一般社団法人Generative AI Japan(宮田裕章代表理事、以下GenAI)は、生成AI(人工知能)の優れた活用事例を表彰する「生成AI大賞2025」を開催した(共同開催:日経ビジネス)。

昨年に続いて2回目。7月下旬から10月上旬まで募集を受け付け、昨年を超える113社・団体から応募があった。生成AI活用の際の課題設定や実装時の工夫、インパクト、ガバナンス、将来性といった5項目の審査基準に基づき、生成AI分野の有識者で構成する審査委員会が総合的に審査した。
・審査委員長
一般社団法人Generative AI Japan 代表理事/慶應義塾大学 医学部 教授 宮田裕章氏
・会場審査員
AI Safety Institute 所長 村上 明子氏
東京大学教授/慶應義塾大学教授/社会創発塾 塾長 鈴木 寛氏
千葉工業大学 変革センター研究員/株式会社ConnectSphere 代表取締役 岡 瑞起氏
日経BP 総合研究所 フェロー 桔梗原 富夫氏
日経BP 日経ビジネス発行人 松井 健氏
グランプリに選ばれたのはコロプラ。生成AI技術を導入したゲームをリリース。同社では、「エンタメファンは生成AIの活用を認めないのではという懸念があった」と当時を振り返ったが、SNSを中心に大きな反響があり、ヒット商品となった。審査委員長の宮田氏は、「生成AIがはらんでいるリスクや不安に正面から取り組んだ。今後の社会において、(生成AIに対して)どう恐れを受け止めながら前に進めていくのかを示してくれた」と評価した。

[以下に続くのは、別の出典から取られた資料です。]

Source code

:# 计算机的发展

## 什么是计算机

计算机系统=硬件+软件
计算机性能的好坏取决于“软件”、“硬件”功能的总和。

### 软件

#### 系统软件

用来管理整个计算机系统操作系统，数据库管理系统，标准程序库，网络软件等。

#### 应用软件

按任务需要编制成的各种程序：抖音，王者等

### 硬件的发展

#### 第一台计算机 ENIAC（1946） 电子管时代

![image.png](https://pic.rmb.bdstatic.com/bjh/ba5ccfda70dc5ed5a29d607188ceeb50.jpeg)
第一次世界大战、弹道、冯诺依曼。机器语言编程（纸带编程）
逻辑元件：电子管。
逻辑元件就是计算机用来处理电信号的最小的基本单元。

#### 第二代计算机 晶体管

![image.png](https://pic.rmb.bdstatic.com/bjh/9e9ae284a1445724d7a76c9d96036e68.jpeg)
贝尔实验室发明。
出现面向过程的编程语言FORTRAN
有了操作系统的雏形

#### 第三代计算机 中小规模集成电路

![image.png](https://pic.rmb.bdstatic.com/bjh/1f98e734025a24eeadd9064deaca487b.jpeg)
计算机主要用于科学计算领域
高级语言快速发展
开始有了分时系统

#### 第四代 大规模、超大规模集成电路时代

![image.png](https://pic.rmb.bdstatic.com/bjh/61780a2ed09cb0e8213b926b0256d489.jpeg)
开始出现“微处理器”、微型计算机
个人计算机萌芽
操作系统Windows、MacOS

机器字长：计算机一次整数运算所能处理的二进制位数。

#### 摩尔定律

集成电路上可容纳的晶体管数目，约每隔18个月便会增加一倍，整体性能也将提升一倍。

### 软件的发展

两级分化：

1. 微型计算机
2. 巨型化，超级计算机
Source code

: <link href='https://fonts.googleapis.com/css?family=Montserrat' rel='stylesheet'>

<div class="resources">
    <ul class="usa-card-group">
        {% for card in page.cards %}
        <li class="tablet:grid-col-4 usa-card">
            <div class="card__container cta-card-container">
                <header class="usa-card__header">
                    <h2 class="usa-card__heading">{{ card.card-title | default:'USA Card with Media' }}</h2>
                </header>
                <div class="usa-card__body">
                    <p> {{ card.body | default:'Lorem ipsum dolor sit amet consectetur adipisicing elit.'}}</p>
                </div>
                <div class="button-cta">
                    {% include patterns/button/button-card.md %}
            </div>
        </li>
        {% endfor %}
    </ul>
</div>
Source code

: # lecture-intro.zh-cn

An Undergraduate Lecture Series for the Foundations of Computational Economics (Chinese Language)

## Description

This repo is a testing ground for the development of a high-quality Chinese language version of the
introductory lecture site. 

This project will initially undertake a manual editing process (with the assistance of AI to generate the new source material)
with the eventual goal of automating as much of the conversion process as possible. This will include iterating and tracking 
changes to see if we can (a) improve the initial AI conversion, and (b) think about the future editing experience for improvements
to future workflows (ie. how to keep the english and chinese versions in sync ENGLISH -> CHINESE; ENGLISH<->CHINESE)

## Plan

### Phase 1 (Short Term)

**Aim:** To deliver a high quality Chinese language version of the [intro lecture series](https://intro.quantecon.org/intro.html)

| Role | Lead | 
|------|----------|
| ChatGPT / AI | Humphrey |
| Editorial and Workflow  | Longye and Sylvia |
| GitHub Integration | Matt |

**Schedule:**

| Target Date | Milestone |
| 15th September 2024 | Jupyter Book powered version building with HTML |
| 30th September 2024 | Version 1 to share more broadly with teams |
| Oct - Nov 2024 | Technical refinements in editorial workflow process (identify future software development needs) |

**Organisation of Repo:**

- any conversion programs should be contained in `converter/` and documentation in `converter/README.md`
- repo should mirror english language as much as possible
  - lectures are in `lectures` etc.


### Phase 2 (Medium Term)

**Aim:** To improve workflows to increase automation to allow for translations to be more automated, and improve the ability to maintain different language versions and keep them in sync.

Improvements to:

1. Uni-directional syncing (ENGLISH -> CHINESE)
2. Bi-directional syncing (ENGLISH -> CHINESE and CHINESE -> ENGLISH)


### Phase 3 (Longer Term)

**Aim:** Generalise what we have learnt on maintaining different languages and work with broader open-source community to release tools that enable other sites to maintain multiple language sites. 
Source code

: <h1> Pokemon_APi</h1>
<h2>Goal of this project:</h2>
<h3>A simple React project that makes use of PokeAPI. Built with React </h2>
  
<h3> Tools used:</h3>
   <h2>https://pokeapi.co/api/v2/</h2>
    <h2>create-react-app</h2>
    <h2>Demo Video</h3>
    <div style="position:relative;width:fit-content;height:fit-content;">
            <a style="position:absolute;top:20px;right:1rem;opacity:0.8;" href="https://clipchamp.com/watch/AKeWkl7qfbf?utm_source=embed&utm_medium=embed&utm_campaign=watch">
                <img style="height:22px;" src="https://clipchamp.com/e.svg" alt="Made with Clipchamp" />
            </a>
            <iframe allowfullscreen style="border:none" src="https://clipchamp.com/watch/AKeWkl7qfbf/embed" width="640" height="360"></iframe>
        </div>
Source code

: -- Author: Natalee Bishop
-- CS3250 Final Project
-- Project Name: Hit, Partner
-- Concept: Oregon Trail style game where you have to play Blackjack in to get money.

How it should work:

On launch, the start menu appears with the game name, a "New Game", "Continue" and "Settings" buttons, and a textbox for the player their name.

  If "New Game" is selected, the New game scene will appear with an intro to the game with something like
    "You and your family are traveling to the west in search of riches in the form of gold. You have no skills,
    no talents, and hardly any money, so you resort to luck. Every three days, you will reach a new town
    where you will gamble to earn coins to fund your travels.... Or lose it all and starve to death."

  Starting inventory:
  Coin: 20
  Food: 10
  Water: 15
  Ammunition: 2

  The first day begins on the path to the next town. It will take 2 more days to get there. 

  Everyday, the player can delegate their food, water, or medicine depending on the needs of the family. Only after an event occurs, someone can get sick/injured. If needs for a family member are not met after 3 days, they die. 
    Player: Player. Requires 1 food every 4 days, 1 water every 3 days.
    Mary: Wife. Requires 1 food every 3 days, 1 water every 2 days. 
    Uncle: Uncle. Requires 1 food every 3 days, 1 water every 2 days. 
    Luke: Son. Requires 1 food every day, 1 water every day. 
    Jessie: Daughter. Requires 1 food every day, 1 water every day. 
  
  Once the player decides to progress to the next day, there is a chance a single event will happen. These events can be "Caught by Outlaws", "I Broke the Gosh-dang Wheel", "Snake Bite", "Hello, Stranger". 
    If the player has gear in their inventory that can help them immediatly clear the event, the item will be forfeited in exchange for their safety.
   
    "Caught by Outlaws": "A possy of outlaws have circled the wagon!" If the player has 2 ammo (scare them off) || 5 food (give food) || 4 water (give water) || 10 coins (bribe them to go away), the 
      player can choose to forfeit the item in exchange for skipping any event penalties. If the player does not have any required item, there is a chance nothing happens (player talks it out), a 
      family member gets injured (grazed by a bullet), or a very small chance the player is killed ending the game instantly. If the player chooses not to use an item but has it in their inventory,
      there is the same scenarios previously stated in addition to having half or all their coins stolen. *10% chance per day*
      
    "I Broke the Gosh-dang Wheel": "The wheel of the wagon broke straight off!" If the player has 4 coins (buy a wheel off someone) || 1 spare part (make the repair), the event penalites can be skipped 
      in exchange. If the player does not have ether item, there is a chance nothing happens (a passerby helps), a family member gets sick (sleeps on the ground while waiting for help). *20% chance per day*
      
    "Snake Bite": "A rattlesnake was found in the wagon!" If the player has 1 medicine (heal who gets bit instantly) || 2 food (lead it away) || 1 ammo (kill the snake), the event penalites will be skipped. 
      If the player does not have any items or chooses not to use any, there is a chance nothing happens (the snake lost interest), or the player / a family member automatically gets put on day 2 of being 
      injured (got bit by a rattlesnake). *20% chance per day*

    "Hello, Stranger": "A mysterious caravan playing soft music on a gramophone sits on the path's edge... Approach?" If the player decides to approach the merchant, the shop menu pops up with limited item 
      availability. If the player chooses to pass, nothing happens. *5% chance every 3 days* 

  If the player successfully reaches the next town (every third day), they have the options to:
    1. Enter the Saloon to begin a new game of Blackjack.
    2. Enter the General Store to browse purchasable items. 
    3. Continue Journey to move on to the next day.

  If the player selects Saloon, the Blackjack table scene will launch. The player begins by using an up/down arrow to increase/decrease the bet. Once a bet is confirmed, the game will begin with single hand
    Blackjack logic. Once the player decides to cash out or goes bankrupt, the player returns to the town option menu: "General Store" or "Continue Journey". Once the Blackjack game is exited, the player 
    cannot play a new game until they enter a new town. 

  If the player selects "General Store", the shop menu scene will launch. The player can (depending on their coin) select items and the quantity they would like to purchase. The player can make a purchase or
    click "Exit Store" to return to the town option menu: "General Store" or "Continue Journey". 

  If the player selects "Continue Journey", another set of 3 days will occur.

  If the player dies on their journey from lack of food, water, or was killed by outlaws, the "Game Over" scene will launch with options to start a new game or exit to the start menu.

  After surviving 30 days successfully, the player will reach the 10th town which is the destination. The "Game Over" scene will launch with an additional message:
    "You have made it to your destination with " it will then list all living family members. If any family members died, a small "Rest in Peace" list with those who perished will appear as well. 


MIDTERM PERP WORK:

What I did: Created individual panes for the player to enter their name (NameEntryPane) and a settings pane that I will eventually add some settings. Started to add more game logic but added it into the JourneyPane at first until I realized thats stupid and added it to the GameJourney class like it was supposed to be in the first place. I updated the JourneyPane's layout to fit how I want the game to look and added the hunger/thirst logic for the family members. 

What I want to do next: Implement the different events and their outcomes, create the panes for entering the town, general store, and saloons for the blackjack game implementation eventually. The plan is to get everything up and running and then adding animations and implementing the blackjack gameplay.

特別賞にはSHIFTとShippioが選ばれた。優秀賞は、デジタルハリウッド、東京都町田市、コロプラ、中原製作所、三菱電機デジタルイノベーション、NECの各社が選定された。
カスタマーサービス領域においては、東京都町田市の行政サービスに活用された事例が目立った。市民・職員向けの「AIナビゲーター」を設置。とくに職員向けには複数のLLMを活用できる環境を用意、さまざまな業務プロセスを支援する仕組みとして活用している。